Em suas razões, sustenta o banco reclamado que jamais foi reconhecida estabilidade judicialmente ao reclamante, sendo certo que não se tem no dispositivo da invocada coisa julgada reconhecimento da estabilidade decenal prevista no art. 492 da CLT, não podendo se entender que houve o reconhecimento judicial da mesma nos idos de 1992.

Sem razão.

Portanto, e como bem observado pelo Juízo de origem, a dispensa realizada em 04/12/2014 é nula, pois viola o direito de estabilidade concedido ao reclamante, direito este já transitado em julgado.
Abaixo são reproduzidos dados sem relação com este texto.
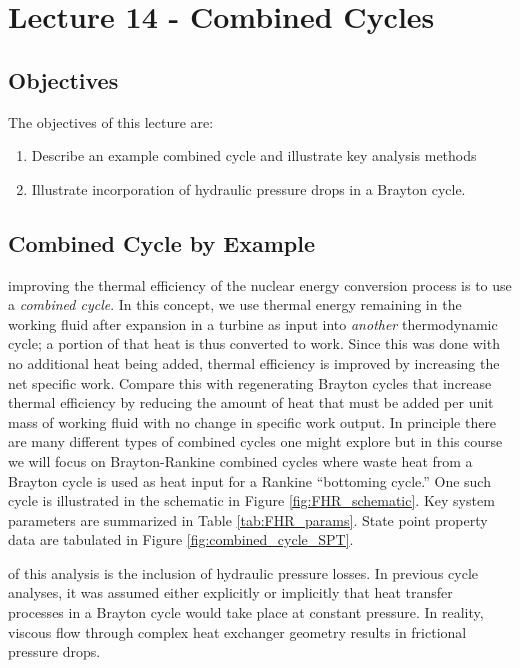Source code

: \chapter{Lecture 14 - Combined Cycles}
\label{ch:ch14}
\section{Objectives}
The objectives of this lecture are:
\begin{enumerate}
\item Describe an example combined cycle and illustrate key analysis methods
\item Illustrate incorporation of hydraulic pressure drops in a Brayton cycle.
\end{enumerate}

\section{Combined Cycle by Example}
 improving the thermal efficiency of the nuclear energy conversion process is to use a \emph{combined cycle}.  In this concept, we use thermal energy remaining in the working fluid after expansion in a turbine as input into \emph{another} thermodynamic cycle; a portion of that heat is thus converted to work.  Since this was done with no additional heat being added, thermal efficiency is improved by increasing the net specific work.  Compare this with regenerating Brayton cycles that increase thermal efficiency by reducing the amount of heat that must be added per unit mass of working fluid with no change in specific work output.  In principle there are many different types of combined cycles one might explore but in this course we will focus on Brayton-Rankine combined cycles where waste heat from a Brayton cycle is used as heat input for a Rankine ``bottoming cycle.''  One such cycle\cite{forsberg2014meeting} is illustrated in the schematic in Figure \ref{fig:FHR_schematic}.  Key system parameters are summarized in Table \ref{tab:FHR_params}.  State point property data are tabulated in Figure \ref{fig:combined_cycle_SPT}.

 of this analysis is the inclusion of hydraulic pressure losses.  In previous cycle analyses, it was assumed either explicitly or implicitly that heat transfer processes in a Brayton cycle would take place at constant pressure.  In reality, viscous flow through complex heat exchanger geometry results in frictional pressure drops.  



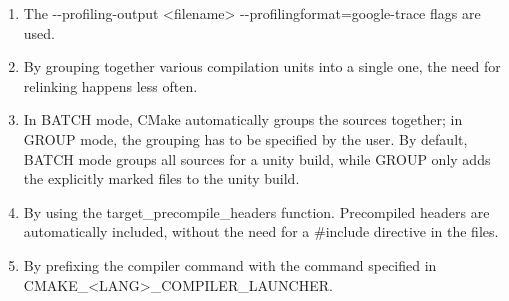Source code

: 

\begin{enumerate}
\item 
The -{}-profiling-output <filename> -{}-profilingformat=google-trace flags are used.

\item
By grouping together various compilation units into a single one, the need for relinking happens less often.

\item 
In BATCH mode, CMake automatically groups the sources together; in GROUP mode, the grouping has to be specified by the user. By default, BATCH mode groups all sources for a unity build, while GROUP only adds the explicitly marked files to the unity build.

\item 
By using the target\_precompile\_headers function. Precompiled headers are automatically included, without the need for a \#include directive in the files.

\item 
By prefixing the compiler command with the command specified in CMAKE\_<LANG>\_COMPILER\_LAUNCHER.
\end{enumerate}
Desnecessária a apresentação da petição inicial do processo que originou o Acórdão que deferiu a estabilidade legal, salientando-se que o banco réu também foi parte naqueles autos e também não apresentou a inicial daqueles autos.

Assim, devida a reintegração vindicada, eis que a demissão violou o título judicial e a estabilidade legal transitada em julgado.

Sentença mantida, neste particular.

RO 0010751-43.2015.5.01.0042

I - DAS HORAS EXTRAS.

Nego provimento.

A sentença julgou o pedido procedente pelos seguintes fundamentos:

"Apesar de ocupar nominalmente a função de"supervisor operacional"(correspondente à antiga nomenclatura" Chefe de Serviços Bancários "), alega que, desde sua primeira reintegração, em abril/1989, até sua dispensa em 04-12-2014, passou a exercer"atividades meramente burocráticas e auxiliares, de arquivismo e outros serviços gerais, que evidentemente não se revestem de qualquer característica de função de confiança, chefia, gestão ou representação, de que trata o art. 224, § 2º da CLT".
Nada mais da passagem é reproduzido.